Ja, ich werde den Vorentscheid und den Abend des Eurovision Song Contest nicht mehr moderieren. Ich will ja kein Masochist werden. Aber ich wünsche dem NDR wirklich Glück, dass sie es schaffen eine neue Form zu finden. Nur sehe ich einfach keine Möglichkeit noch etwas zu verändern, was nicht schon verändert wurde. Die Vorentscheide der vergangenen Jahre, die ich mit gestaltet habe, waren meiner Meinung nach gut. Sie waren glamourös. Und ich fand die Zuspitzung auf eine kleine Auswahl von möglichen Kandidaten für Deutschland auch richtig. Man kann da nicht zehn mittelmäßige Acts antreten lassen. Ich bin mit meinem Latein irgendwie am Ende. Deswegen ab nächstem Jahr ohne mich.

Wann ist bei Ihnen die Entscheidung gefallen, den Vorentscheid und den Abend des Eurovision Song Contest nicht mehr zu moderieren?


Das Gefühl kam während der Veranstaltung, weil irgendwie alles aus der Balance gekommen ist.

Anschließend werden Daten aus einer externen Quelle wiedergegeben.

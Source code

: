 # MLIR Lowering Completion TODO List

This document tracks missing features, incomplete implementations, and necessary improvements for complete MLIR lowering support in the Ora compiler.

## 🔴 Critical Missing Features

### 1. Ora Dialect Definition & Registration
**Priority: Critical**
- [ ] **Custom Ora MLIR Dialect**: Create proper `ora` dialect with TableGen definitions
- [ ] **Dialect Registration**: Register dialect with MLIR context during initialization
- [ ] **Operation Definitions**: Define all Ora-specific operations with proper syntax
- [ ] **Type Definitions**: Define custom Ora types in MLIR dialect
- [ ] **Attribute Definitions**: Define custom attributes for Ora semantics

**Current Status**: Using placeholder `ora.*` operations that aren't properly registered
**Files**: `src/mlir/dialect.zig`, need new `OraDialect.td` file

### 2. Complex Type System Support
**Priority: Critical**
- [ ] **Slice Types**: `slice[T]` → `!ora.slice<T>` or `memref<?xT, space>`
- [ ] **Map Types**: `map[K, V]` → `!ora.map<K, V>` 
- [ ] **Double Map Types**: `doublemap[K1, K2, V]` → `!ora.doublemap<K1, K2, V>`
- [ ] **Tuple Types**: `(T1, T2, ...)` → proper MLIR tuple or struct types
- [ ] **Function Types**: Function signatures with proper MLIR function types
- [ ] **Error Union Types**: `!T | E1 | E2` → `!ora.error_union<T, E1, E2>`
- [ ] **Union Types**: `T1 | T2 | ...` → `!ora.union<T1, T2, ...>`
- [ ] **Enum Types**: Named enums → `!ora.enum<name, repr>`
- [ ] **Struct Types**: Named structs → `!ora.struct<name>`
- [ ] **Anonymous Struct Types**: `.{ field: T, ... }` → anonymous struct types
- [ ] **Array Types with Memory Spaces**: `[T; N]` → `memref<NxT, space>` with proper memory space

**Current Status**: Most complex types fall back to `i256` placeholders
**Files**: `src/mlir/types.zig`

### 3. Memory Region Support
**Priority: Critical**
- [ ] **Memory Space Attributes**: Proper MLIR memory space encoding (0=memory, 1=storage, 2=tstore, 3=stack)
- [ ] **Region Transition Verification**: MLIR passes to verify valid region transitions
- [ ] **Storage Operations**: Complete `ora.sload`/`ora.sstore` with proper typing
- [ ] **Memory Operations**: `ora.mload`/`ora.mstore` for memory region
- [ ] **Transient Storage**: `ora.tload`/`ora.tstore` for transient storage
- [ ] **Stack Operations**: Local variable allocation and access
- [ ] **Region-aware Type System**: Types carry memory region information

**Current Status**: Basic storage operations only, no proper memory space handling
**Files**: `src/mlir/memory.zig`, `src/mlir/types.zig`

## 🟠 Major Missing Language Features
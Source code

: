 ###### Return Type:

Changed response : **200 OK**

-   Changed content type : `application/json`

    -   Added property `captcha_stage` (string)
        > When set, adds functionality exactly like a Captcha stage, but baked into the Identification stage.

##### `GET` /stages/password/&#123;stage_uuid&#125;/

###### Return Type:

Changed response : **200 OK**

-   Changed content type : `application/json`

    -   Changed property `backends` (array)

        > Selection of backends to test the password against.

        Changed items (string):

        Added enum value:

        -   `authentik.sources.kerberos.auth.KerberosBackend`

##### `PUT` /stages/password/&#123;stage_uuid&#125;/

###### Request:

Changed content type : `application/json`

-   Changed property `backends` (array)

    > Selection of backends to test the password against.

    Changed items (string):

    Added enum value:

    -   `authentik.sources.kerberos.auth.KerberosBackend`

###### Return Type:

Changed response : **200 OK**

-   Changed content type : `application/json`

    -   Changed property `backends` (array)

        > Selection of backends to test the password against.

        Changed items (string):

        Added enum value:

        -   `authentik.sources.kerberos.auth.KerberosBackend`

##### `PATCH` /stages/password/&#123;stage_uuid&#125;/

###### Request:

Aber ich habe dann nochmal drüber geschlafen, weil man so etwas ja nie übereilt entscheiden soll. Die Entscheidung ist dann am Mittwoch zusammen mit dem NDR gefallen.

Was würden Sie denn vom Modell Castingshow für den Vorentscheid halten?

Eine Castingshow wäre eine Möglichkeit, aber dann muss der Sieger oder die Siegerin international vermarktet werden und - wie die Russen diesmal - durch Europa touren und das volle Programm abziehen. Und dann muss unser Kandidat den Live-Auftritt vor 20.000 Zuschauern in der Halle und vielen Millionen Zuschauern europaweit fehlerfrei über die Bühne kriegen auch wenn er vorher noch Fleischereifachverkäufer war. Und bitte dabei noch sexy und hemmungslos aussehen.

Sie sprachen schon von Hysterie und Hemmungslosigkeit. Da würde mir ein idealer Kandidat einfallen: Können Sie zufällig auch singen Herr Hermanns?

(lacht) Nein, ganz bestimmt nicht.

Aber mit Hysterie, Hemmungslosigkeit und der Leidenschaft für die Sache hätten Sie schon mal drei Qualitäten, die - wir wir inzwischen ja wissen - sehr gut auch vom mangelnden gesanglichen Talent ablenken können...

Aber am Ende muss man ja doch schon singen können. Das war ja auch dieses Jahr der Fall bei den Bestplatzierten.

Und wer könnte uns dann zum Sieg führen?

Wahrscheinlich müssten wir Tokio Hotel hinschicken und beim Vorentscheid nur auswählen lassen, welchen Song sie singen sollen. Aber auch bei denen bin ich mir sicher, dass die Jungs nach dem Erfolg in den USA keine Lust darauf haben, sich dort zu blamieren. Eine Teilnahme beim Eurovision Song Contest ist zum Feldzug geworden, der gut geplant werden will. Der Spaß bleibt dabei leider oft auf der Strecke.